The beneficiaries show their gratitude to the Greek state by dodging their tax obligations as a matter of course

Thanks to the generous support of its taxpayers, Greece produces more lawyers and doctors (but also engineers and architects) than it could possibly need. They go on to acquire an inordinate amount of political influence, to occupy positions of power and to skew public policy in their favor by pushing through legislation that creates artificial revenue streams (like increasing the kind of work lawyers do or preventing out-of-court settlements, for example) and blackmailing governments even in times of emergencies, as was the case during the financial crisis.

The beneficiaries show their gratitude to the Greek state by dodging their tax obligations as a matter of course. The extent of this evasion was indicated by the recent figures released by the Independent Authority for Public Revenue (AADE), which found that more than half of the country’s freelancers (54%) declare zero income, while 31% declare an annual income of under 10,000 euros.

Taxation on self-employed professionals accounts for just 2.1% of the country’s total tax revenues, compared with 5.1% in the EU (per Eurostat). In other words, the average freelancer in Greece contributes five times less to the tax burden than their European counterpart if we take into account that we have twice as many self-employed professionals than the bloc average. Their overall share in tax revenues is two and a half times smaller. 

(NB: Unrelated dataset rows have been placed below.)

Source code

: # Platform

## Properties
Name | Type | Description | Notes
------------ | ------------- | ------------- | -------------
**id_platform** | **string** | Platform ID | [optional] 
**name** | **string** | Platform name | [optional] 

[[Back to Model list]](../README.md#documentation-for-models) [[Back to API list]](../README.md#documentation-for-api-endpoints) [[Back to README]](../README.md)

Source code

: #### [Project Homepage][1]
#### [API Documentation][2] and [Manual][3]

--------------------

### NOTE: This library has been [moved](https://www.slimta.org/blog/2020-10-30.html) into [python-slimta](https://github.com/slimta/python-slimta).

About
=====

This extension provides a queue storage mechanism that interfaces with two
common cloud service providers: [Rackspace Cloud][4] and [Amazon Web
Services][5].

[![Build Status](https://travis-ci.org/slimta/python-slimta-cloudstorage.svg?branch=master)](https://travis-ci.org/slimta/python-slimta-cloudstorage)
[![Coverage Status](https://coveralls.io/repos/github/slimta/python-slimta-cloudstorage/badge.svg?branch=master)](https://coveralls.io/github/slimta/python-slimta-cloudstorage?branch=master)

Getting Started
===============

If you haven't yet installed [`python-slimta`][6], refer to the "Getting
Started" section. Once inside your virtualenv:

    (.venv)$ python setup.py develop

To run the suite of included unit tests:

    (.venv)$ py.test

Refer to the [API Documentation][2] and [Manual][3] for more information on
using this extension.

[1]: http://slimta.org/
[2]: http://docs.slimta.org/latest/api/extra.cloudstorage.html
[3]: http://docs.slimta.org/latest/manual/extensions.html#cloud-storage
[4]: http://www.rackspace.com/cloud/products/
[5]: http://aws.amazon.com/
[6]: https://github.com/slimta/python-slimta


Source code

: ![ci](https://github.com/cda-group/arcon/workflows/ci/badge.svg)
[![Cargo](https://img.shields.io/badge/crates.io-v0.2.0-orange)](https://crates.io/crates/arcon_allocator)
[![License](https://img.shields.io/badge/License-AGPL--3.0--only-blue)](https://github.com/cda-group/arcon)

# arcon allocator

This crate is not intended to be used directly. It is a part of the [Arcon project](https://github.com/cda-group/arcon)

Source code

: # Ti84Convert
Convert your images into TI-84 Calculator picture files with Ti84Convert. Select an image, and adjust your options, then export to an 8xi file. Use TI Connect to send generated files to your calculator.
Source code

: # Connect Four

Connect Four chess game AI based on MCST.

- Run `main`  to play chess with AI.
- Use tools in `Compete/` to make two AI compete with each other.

Every once in a while, the situation gets completely out of hand, prompting the government in power to take some sort of action. This happened in 1994-1999, when the then finance minister, Alekos Papadopoulos, introduced the so-called “objective criteria,” based on assets and consumption patterns, to more accurately reflect professionals’ income. Despite the reactions from the professionals impacted by the decision, ample demagoguery from the opposition and pushback from inside his party, the measure accomplished its aim by restoring some sense of justice, increasing tax revenues, contributing to fiscal reform and helping the government of Kostas Simitis get Greece in the eurozone.

The recent announcement by the Finance Ministry of a new baseline tax for freelancers has stirred a sense of deja vu among older readers: We have seen it all before, 30 years ago – the pushback from the professionals impacted, the populist reaction from the opposition and reactions from inside the governing party. 

Are objective criteria the answer, then? Not exactly. Not everyone who declares an income below the minimum tax threshold is a tax evader: Some are simply struggling to survive, and lack alternatives. And the new measures will not do much to rein in well-paid lawyers and doctors; in fact, by declaring a monthly income of 1,200 euros and up, they will benefit from the reduction of the fee for practicing their profession. 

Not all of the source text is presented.